Mais ce sera surtout pour nous l’occasion de marteler ce qui doit-être le maître-mot de toute forme de régulation, à commencer par la responsabilisation des acteurs financiers. Car il est inadmissible que le contribuable européen n’ait de cesse de venir au secours de banques qui ont pris trop de risques et qui n’assument pas leurs responsabilités.
C’est pourquoi, au Groupe Nouveau Centre, nous proposons par exemple que soient proscrites les ventes « nues » des fameux Credit Default Swaps, les CDS. Ce genre de pratique purement spéculative a en effet beaucoup joué dans la crise qu’a traversé l’Eurogroupe.
Mes chers collègues, l’histoire de la construction européenne est indissociable des situations d’urgence qui ont amené les pouvoirs publics à amender sa structure et sa vocation.
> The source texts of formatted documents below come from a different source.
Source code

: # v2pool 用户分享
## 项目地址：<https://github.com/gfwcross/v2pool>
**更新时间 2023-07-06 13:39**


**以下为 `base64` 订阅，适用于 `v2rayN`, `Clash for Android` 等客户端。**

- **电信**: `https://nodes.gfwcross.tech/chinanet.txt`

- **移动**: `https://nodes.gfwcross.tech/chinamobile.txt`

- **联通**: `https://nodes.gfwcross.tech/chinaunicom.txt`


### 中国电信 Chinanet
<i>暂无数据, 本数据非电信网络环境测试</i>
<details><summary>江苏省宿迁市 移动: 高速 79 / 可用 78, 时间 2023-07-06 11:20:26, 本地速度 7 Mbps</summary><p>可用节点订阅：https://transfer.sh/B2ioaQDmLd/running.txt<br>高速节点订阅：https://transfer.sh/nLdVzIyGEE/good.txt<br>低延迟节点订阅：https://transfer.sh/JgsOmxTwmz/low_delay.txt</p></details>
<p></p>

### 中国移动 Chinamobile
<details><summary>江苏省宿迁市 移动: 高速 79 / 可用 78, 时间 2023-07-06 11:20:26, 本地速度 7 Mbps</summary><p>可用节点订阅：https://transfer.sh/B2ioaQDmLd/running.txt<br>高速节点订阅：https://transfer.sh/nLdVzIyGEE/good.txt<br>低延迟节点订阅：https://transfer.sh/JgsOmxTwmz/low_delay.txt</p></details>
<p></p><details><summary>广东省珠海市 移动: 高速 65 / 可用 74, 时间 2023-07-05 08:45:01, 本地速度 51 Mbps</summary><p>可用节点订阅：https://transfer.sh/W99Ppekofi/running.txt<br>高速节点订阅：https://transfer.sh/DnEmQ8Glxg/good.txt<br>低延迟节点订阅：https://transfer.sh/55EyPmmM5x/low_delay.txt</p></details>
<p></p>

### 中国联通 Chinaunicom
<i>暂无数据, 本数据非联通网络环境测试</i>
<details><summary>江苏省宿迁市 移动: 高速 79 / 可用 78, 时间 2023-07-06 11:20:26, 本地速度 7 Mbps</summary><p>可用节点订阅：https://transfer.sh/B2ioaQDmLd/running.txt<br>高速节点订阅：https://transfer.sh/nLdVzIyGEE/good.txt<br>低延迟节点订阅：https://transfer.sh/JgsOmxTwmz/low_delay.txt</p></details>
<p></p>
En faisant peser des risques sur la cohésion et la stabilité de la zone euro, la spéculation contre la monnaie unique constitue un nouveau défi de ce genre.
Pour y répondre, nous devons bien évidemment apporter notre garantie souveraine au plan de sauvetage dont il est ici question. C’est la raison pour laquelle nous soutenons ce texte.
Néanmoins, et j’en suis convaincu, nous devons surtout faire de cette crise une opportunité pour jeter les bases d’un véritable gouvernement économique européen.
C’est une chance historique qui nous est donnée, ne la manquons pas.
Je vous remercie.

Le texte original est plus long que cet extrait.